Stored data:
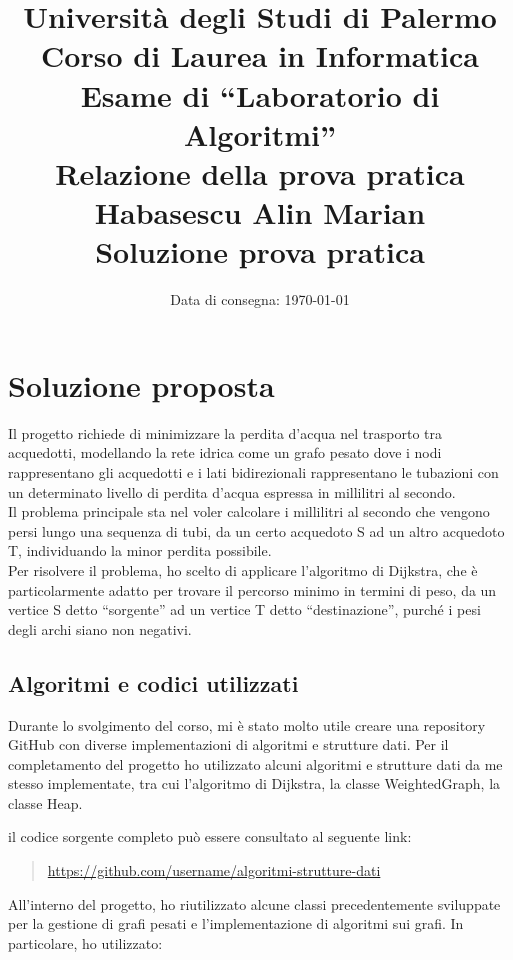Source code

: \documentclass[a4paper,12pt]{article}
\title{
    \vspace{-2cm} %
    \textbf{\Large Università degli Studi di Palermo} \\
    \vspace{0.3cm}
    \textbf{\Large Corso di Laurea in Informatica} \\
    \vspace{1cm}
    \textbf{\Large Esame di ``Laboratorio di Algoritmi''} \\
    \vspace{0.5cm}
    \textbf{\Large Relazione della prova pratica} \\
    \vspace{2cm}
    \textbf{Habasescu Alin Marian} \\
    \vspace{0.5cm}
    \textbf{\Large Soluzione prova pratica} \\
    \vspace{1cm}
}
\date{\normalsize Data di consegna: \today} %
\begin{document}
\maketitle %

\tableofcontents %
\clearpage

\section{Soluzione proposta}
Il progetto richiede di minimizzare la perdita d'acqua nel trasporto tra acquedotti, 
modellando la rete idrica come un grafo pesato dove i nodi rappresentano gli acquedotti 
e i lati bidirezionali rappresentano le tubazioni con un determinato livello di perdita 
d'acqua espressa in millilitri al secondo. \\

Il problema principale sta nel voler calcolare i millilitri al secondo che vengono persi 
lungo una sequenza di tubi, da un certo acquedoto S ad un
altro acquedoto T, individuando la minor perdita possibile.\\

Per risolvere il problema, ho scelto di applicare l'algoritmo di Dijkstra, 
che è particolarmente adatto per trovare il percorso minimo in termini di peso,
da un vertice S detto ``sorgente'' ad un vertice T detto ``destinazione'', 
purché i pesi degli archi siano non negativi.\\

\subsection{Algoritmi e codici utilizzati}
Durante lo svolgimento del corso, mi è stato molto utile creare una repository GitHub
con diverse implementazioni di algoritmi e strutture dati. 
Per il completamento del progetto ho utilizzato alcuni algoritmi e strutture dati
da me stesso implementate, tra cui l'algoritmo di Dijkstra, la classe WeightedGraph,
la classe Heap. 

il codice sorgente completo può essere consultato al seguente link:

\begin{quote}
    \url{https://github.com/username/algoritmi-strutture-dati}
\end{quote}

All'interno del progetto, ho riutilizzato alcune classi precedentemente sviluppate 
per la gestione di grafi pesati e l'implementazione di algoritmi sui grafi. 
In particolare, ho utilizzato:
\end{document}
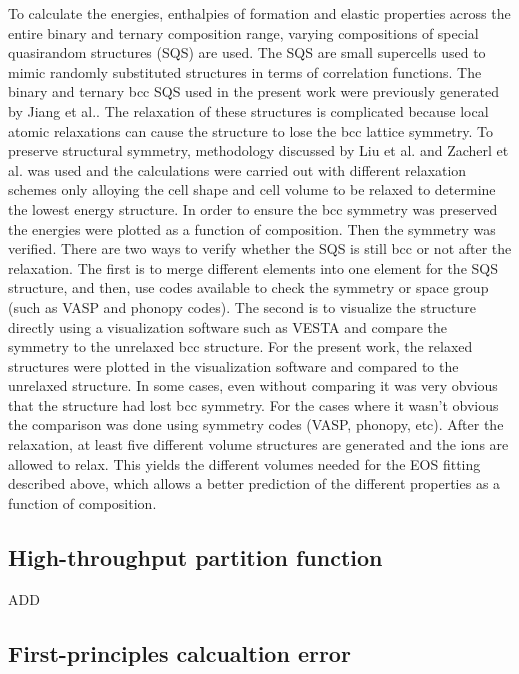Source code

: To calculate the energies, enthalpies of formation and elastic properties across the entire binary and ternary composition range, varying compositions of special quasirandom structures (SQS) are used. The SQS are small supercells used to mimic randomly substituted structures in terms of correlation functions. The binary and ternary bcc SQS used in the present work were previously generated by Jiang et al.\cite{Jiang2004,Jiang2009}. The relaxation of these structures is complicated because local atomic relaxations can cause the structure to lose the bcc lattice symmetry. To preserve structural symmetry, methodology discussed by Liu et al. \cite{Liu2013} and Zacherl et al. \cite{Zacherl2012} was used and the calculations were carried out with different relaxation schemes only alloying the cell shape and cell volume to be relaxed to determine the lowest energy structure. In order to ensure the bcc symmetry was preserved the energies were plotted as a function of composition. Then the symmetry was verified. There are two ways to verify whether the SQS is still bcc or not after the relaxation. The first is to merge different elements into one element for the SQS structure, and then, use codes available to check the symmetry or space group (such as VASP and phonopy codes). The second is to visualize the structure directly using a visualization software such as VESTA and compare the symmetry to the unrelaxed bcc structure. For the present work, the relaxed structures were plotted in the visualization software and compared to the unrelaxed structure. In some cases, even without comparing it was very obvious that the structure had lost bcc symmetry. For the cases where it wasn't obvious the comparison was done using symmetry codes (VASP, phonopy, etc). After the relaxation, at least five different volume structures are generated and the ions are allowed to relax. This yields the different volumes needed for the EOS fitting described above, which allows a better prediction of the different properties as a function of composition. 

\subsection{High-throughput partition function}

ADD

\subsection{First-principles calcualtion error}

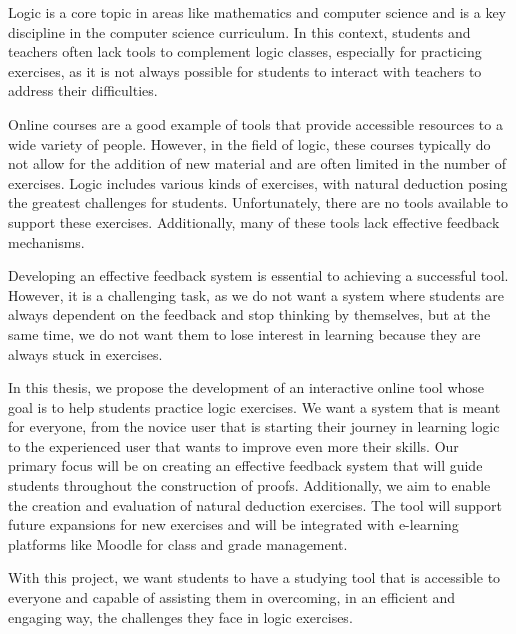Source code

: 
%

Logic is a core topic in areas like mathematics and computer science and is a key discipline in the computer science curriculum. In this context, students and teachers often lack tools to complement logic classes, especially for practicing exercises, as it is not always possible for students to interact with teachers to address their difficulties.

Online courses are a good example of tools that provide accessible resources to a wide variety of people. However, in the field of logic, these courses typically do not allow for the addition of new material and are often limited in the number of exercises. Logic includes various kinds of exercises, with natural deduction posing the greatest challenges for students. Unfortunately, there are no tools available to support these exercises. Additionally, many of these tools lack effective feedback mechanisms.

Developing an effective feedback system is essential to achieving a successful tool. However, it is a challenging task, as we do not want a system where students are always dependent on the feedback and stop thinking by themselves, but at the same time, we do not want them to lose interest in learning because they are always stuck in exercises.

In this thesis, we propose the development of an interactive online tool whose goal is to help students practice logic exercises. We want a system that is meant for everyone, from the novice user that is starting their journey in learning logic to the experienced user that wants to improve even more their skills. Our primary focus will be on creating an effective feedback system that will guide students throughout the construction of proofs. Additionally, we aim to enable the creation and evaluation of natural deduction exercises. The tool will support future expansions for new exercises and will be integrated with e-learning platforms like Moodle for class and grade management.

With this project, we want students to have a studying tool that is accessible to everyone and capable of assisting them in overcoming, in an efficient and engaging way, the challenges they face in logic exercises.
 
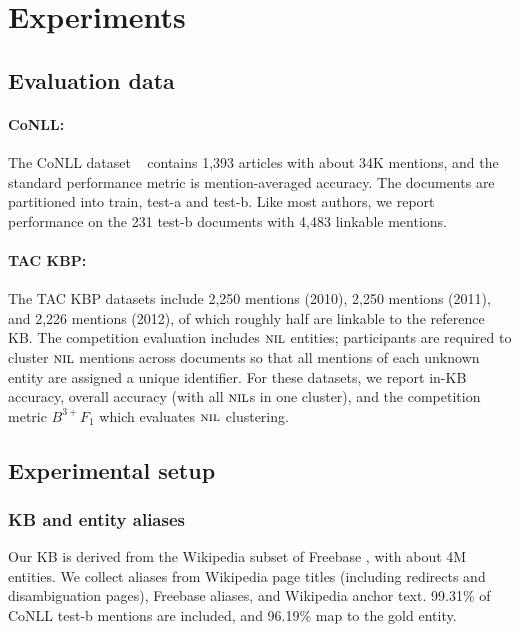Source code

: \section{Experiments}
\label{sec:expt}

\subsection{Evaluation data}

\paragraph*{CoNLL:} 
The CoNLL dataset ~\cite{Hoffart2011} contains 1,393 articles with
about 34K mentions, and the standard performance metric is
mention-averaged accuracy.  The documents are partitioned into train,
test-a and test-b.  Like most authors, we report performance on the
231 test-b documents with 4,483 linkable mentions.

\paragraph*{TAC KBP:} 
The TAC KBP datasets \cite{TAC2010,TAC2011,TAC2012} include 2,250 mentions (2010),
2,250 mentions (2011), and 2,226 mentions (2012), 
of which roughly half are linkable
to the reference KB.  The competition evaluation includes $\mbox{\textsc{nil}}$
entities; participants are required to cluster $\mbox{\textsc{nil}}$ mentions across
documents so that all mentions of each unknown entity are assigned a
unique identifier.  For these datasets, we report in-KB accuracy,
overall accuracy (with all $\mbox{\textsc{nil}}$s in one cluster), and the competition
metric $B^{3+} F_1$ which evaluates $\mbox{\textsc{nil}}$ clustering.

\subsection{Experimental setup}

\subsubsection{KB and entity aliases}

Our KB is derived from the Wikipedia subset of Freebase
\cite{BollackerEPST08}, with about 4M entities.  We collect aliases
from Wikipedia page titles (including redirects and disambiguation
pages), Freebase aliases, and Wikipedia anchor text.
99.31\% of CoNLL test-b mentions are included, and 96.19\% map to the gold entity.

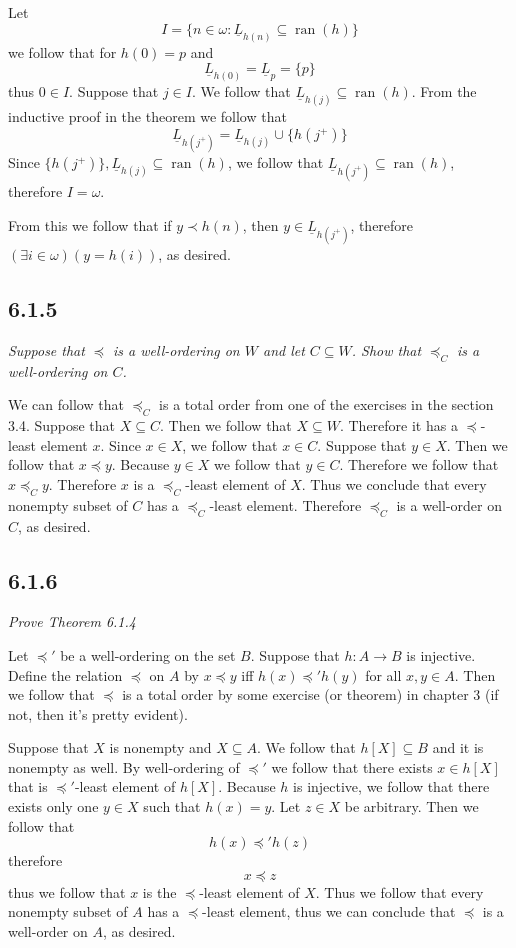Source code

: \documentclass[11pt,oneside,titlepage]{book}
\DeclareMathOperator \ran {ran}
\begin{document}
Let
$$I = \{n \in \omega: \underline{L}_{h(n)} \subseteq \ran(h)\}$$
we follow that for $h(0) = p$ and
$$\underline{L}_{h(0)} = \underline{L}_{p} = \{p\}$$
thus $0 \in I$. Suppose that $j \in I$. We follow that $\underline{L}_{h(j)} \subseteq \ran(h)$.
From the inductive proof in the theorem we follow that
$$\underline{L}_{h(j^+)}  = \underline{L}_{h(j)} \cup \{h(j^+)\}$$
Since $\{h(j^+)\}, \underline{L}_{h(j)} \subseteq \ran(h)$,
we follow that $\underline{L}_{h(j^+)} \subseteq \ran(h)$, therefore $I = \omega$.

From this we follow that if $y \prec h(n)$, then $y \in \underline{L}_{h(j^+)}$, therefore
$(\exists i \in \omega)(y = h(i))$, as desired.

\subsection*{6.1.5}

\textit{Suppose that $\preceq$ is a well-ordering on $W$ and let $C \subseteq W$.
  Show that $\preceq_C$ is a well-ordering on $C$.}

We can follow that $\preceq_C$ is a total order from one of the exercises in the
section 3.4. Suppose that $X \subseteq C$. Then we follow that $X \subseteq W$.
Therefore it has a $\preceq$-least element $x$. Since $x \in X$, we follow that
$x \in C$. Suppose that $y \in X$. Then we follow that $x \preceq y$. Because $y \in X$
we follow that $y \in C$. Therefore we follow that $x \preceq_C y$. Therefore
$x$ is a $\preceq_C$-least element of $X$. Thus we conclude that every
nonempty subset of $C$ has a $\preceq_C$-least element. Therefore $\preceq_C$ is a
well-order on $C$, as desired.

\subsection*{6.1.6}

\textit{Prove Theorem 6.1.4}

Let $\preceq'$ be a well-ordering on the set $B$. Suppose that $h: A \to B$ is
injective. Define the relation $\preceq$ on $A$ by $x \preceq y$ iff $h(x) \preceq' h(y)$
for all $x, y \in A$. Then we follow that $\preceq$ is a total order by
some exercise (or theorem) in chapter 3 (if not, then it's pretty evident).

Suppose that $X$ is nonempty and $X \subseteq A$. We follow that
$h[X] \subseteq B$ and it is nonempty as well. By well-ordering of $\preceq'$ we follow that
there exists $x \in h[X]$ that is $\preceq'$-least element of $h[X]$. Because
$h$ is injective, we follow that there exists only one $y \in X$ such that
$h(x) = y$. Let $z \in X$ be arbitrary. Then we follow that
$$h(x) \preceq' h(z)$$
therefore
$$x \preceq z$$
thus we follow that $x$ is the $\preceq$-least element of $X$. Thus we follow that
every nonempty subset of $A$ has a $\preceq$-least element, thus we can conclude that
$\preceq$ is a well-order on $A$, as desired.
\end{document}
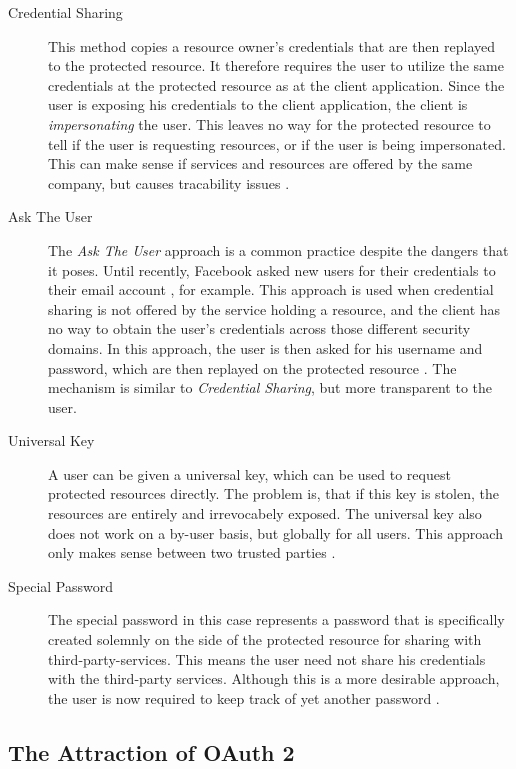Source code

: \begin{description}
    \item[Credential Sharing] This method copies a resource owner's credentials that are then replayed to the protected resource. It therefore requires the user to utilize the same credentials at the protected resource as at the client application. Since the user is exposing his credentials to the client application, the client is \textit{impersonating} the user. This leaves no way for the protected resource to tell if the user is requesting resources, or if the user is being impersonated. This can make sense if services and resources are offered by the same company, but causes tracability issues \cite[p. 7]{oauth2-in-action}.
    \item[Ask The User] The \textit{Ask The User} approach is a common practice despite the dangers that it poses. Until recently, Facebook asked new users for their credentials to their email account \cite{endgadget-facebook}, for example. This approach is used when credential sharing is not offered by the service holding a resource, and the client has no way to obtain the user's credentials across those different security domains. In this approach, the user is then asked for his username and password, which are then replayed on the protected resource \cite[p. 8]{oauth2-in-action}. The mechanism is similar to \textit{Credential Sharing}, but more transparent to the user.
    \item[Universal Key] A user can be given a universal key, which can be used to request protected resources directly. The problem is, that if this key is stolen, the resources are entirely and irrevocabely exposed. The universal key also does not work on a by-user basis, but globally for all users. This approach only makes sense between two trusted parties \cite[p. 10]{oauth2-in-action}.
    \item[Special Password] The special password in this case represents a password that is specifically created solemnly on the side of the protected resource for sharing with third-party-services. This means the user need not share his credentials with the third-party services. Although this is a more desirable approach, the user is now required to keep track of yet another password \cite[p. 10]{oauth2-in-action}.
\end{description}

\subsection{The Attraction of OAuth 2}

**EXERCISE REQUIREMENTS**
Across the entries, each line containing the word "prova" is to be counted once; the total alone is to be given.

**ANSWER TO THE PROBLEM**
2